▸ RECORDS FOR PROCESSING:
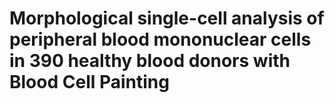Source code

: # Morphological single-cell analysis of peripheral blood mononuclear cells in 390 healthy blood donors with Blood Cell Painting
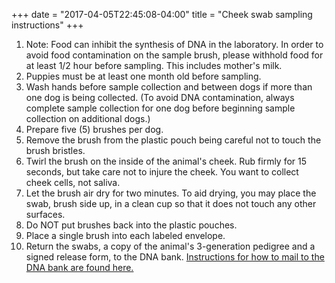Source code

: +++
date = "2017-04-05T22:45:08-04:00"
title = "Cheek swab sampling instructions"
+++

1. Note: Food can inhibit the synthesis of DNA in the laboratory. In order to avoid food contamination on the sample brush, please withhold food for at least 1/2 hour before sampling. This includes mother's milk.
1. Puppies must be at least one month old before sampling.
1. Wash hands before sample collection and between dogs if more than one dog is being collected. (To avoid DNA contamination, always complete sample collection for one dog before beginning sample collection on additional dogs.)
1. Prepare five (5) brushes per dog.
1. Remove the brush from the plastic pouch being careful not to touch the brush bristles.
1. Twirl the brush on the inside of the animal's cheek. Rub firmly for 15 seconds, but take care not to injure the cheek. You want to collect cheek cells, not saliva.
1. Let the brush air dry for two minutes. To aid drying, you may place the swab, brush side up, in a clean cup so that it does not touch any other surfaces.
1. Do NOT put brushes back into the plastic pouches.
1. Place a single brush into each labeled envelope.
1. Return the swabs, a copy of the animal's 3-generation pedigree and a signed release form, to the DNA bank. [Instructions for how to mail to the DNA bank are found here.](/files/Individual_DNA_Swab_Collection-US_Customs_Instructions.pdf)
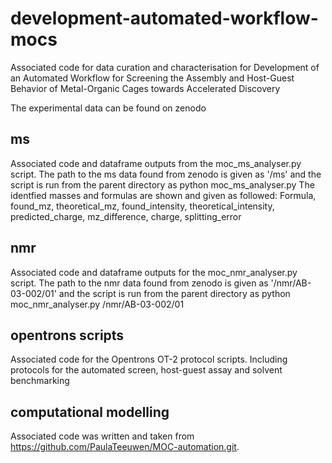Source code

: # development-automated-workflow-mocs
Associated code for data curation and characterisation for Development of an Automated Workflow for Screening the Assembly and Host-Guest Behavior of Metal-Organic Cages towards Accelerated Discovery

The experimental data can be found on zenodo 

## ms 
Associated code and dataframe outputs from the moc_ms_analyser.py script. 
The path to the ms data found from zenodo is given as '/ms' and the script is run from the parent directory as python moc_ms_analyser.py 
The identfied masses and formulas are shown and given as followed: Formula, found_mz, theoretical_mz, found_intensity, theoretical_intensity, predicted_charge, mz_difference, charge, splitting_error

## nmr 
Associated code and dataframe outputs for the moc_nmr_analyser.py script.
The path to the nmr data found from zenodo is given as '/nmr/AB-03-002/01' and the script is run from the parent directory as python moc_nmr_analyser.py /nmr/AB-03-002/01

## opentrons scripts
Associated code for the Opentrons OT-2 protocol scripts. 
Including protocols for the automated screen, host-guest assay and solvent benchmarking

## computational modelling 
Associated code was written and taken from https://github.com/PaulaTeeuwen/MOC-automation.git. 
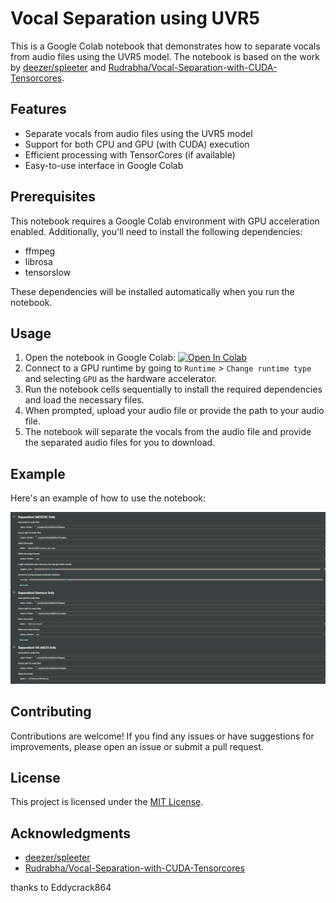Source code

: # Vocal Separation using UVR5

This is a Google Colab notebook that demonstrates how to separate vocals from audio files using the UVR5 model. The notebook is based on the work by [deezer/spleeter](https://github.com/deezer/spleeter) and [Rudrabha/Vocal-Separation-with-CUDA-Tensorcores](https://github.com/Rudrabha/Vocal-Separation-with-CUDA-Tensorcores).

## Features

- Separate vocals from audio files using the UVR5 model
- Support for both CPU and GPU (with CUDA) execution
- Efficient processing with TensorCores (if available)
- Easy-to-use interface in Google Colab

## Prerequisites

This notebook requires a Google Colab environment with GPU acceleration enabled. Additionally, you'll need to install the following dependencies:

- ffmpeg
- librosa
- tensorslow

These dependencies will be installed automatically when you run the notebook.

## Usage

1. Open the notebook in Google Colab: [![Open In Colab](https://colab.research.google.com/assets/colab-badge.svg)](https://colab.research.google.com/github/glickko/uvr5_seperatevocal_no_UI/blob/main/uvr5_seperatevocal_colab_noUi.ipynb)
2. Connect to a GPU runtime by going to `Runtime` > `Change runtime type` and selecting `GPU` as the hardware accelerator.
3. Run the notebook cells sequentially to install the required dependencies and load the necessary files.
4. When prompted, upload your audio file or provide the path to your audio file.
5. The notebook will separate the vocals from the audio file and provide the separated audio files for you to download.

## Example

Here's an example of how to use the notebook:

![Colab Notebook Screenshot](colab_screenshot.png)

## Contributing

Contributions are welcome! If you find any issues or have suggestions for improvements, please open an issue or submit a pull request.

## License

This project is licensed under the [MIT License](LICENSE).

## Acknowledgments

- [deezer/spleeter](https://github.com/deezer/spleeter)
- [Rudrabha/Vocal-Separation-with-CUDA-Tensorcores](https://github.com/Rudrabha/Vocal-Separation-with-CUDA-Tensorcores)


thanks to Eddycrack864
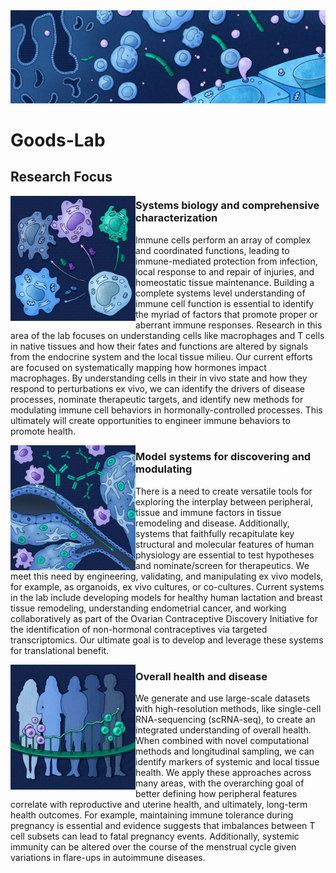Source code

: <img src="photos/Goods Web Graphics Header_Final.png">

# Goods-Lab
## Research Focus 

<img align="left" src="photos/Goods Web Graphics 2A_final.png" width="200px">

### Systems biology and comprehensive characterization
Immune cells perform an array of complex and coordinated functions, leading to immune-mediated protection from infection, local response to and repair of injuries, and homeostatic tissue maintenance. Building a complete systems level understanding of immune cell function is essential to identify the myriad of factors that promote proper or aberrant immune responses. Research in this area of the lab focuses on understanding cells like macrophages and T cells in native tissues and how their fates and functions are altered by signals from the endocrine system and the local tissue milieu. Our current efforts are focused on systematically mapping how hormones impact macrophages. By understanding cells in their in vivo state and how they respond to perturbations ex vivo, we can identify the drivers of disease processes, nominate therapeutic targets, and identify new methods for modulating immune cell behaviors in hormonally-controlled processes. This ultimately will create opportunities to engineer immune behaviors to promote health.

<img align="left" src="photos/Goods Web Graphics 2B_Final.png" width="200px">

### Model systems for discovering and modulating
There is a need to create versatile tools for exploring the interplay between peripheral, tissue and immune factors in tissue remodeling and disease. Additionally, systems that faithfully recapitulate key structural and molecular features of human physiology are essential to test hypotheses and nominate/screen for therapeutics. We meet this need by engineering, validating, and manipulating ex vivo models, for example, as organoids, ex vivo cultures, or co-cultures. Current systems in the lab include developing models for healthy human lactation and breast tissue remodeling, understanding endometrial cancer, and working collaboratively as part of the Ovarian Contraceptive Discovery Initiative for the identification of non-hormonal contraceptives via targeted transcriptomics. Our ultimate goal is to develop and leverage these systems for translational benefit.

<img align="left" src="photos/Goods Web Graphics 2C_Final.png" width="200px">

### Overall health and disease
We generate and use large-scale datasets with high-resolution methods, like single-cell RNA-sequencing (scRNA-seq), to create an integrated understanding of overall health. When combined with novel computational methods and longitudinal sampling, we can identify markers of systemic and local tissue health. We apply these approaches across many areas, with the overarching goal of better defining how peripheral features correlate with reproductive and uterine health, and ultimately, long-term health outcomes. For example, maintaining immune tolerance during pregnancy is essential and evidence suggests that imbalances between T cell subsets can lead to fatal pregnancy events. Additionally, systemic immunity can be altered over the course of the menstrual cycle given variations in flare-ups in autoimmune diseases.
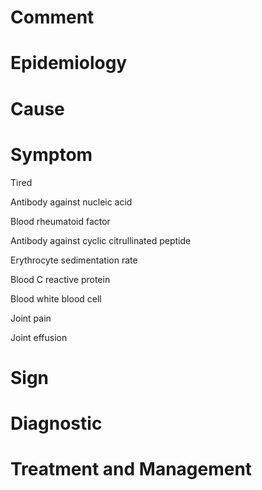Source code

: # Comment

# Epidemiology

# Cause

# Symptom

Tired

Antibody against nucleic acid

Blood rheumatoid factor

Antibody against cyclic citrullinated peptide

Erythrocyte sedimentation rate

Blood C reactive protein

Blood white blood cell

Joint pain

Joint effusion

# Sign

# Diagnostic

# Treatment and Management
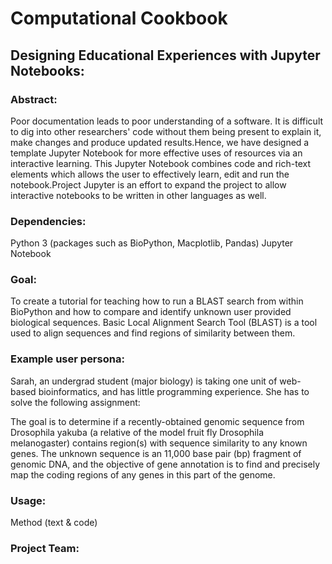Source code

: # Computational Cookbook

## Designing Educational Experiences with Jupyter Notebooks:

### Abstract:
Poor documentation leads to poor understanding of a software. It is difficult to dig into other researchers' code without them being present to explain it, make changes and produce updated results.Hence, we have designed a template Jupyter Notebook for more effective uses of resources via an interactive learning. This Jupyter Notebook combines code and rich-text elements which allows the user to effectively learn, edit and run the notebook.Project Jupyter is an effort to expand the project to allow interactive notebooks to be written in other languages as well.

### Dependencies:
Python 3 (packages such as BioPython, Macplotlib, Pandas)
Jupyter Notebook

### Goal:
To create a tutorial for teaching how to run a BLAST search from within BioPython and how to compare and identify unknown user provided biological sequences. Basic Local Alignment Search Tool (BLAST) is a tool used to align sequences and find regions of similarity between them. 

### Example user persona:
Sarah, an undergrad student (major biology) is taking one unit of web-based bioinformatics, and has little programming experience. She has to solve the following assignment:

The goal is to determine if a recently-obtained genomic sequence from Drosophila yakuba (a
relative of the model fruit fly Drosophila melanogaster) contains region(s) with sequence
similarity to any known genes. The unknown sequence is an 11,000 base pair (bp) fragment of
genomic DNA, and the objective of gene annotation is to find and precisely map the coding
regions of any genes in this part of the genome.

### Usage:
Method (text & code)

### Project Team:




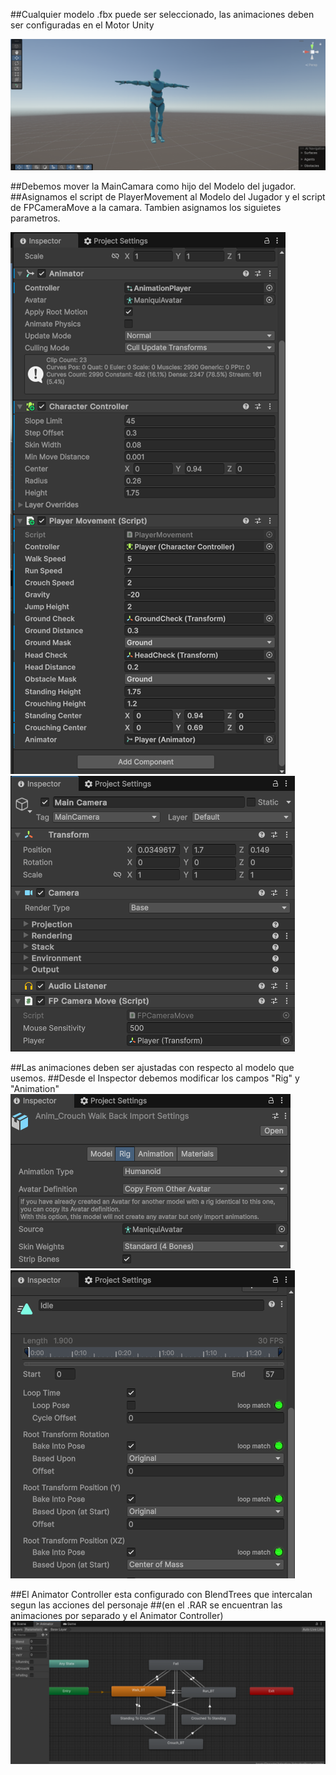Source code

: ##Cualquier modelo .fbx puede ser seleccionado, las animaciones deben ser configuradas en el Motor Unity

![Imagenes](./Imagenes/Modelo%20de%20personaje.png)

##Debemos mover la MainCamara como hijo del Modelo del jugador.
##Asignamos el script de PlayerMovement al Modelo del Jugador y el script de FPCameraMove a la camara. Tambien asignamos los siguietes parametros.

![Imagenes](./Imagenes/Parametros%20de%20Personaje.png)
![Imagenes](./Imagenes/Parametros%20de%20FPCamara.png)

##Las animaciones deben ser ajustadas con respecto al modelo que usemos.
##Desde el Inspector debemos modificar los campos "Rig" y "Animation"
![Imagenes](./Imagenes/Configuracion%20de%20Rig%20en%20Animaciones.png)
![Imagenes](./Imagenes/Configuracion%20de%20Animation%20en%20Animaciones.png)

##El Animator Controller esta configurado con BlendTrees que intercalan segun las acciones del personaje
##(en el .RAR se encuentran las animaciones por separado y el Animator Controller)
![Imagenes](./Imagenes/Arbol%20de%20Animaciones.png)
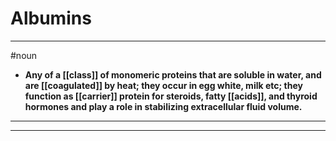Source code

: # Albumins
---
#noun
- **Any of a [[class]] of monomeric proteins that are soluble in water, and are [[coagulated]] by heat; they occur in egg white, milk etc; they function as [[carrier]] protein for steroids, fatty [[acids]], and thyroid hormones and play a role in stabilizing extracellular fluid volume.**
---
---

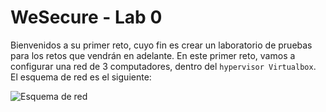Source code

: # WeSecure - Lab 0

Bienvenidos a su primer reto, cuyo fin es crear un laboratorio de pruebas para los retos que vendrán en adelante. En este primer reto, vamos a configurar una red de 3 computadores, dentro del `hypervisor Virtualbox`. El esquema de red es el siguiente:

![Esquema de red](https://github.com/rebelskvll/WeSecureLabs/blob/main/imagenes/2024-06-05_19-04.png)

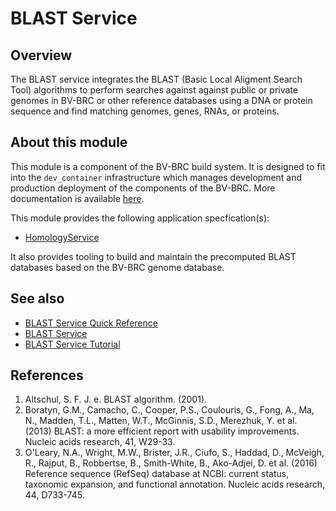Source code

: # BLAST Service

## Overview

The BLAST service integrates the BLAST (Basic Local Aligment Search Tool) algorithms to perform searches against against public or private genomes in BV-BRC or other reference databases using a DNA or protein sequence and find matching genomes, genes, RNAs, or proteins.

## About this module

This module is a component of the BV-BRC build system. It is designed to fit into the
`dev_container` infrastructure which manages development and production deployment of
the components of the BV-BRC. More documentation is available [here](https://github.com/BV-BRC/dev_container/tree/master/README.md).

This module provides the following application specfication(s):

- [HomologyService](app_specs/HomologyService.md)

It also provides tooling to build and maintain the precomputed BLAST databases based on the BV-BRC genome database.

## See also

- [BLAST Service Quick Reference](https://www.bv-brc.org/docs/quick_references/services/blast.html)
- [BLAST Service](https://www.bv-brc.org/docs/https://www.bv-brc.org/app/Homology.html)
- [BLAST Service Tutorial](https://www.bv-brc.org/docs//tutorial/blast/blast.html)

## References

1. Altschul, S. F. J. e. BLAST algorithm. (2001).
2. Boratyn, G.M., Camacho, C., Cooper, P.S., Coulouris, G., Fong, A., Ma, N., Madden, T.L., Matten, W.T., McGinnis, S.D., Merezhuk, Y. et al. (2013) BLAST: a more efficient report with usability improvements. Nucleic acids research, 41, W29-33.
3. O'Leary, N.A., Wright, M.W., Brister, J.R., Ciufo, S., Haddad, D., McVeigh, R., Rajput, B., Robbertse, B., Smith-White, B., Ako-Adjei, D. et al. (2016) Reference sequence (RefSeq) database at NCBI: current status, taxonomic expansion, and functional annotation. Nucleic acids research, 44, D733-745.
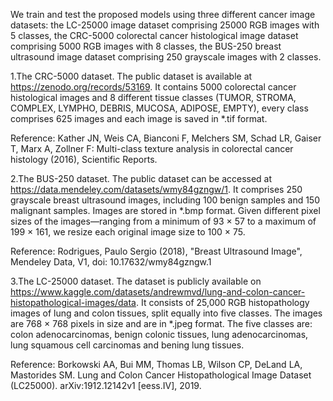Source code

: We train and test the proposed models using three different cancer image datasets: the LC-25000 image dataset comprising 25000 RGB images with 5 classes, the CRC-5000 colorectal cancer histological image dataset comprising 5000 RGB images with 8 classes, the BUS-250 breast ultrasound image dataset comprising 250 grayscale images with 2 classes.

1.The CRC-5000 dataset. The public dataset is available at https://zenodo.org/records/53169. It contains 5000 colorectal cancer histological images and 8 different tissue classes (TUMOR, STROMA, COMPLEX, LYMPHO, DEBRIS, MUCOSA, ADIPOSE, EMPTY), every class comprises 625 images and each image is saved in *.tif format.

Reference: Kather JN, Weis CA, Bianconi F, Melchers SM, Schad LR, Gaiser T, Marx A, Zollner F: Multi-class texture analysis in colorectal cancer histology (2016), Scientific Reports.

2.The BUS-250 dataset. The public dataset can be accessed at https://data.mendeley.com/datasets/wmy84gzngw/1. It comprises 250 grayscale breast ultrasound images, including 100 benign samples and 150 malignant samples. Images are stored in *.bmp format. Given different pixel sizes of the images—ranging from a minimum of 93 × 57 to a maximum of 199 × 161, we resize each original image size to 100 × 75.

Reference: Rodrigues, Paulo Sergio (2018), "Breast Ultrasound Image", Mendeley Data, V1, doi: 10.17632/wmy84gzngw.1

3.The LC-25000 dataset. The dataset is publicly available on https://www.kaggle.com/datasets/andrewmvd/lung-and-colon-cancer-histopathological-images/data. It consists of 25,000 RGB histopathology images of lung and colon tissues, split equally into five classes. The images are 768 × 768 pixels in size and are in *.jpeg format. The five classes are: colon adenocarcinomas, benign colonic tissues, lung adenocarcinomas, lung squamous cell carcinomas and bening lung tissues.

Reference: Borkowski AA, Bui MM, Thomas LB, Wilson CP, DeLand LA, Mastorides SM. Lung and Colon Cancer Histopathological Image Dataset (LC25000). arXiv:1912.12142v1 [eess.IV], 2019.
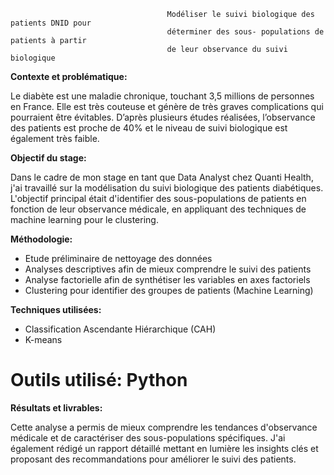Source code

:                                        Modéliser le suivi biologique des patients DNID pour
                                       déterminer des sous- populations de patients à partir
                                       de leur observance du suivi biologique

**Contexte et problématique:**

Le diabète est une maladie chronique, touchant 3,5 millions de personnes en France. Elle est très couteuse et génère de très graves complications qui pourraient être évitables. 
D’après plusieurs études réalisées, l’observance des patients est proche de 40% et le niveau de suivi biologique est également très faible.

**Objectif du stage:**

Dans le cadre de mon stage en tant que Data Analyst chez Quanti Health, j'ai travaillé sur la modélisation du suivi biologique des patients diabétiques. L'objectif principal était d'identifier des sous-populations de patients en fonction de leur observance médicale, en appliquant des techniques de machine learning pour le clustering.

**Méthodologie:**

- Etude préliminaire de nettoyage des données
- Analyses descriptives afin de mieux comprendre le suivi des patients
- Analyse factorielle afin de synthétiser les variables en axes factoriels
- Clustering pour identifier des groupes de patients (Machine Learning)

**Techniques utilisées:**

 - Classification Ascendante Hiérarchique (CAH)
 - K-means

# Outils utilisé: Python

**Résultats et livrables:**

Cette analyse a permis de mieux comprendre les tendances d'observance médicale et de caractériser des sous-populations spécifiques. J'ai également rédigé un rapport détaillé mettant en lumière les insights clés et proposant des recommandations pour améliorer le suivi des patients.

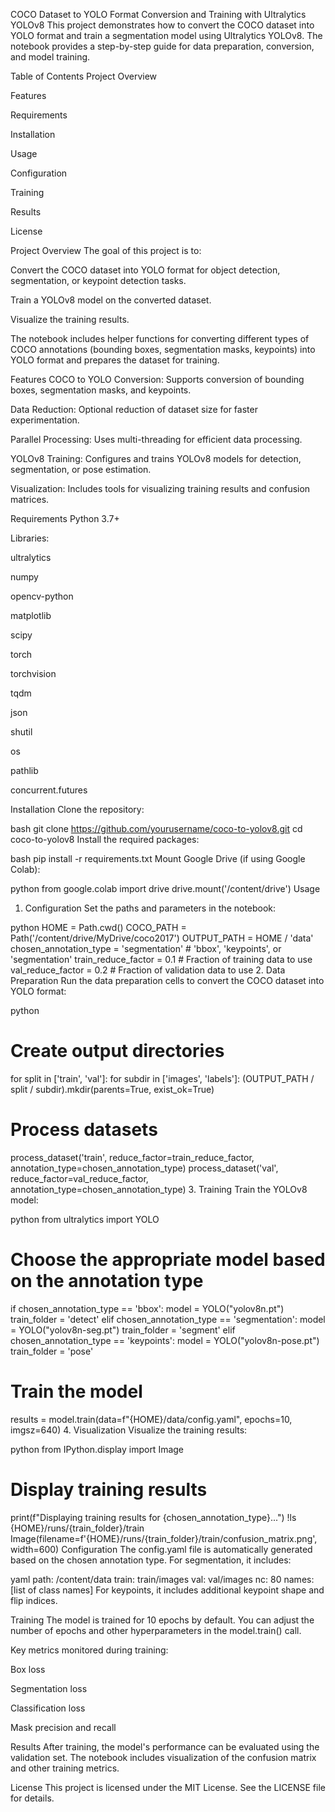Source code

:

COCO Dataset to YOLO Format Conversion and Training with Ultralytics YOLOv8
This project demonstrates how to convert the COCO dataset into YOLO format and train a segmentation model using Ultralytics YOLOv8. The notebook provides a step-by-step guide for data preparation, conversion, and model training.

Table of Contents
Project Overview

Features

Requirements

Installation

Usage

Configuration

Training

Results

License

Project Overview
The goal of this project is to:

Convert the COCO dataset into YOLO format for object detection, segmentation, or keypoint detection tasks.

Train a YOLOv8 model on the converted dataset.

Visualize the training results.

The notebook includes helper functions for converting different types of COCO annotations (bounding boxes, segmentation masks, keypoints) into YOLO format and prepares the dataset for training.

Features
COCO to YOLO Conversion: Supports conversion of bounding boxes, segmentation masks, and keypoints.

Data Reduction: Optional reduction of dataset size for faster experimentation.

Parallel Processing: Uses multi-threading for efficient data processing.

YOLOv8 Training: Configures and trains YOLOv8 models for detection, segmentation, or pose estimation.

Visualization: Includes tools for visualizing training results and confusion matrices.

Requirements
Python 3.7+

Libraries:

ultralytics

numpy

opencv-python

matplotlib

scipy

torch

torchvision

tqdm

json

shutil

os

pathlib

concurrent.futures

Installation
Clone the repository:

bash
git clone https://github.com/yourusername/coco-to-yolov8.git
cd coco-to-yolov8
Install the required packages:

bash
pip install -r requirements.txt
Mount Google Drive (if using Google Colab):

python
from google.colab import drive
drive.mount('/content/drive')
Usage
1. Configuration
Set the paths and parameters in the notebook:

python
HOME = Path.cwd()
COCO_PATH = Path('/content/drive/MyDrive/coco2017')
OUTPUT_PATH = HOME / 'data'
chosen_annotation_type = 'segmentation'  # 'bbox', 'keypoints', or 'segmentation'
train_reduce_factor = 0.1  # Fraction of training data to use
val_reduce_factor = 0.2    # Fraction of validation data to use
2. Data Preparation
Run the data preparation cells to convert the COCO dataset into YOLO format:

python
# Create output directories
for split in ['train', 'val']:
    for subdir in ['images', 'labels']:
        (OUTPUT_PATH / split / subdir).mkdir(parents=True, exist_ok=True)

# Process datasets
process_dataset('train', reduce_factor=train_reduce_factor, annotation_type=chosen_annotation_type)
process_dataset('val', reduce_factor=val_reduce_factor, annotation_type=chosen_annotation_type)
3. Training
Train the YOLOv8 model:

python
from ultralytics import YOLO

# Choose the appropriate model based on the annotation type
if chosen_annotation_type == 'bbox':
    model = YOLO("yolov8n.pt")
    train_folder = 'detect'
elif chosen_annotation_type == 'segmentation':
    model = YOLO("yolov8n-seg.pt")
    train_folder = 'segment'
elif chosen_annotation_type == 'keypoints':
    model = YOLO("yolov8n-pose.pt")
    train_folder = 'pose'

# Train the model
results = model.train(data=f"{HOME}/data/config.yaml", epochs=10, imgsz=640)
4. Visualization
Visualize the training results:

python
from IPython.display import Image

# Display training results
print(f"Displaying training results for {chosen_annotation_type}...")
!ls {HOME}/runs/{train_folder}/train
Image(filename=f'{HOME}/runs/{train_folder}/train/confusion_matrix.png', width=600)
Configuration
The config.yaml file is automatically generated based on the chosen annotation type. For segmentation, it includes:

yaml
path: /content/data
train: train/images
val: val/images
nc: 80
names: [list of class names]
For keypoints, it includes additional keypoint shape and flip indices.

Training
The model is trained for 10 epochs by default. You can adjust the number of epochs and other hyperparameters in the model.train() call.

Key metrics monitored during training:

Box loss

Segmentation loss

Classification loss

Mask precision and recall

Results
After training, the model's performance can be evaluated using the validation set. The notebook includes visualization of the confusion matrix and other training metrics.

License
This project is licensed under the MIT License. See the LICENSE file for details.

▸ ACTION ITEM:
Your answer should consist only of the lines above between the line holding "Table of Contents" and the line holding "Convert the COCO dataset into YOLO format for", inclusive, each transcribed exactly.

▸ SOLUTION FOR THIS TASK:
Table of Contents
Project Overview

Features

Requirements

Installation

Usage

Configuration

Training

Results

License

Project Overview
The goal of this project is to:

Convert the COCO dataset into YOLO format for object detection, segmentation, or keypoint detection tasks.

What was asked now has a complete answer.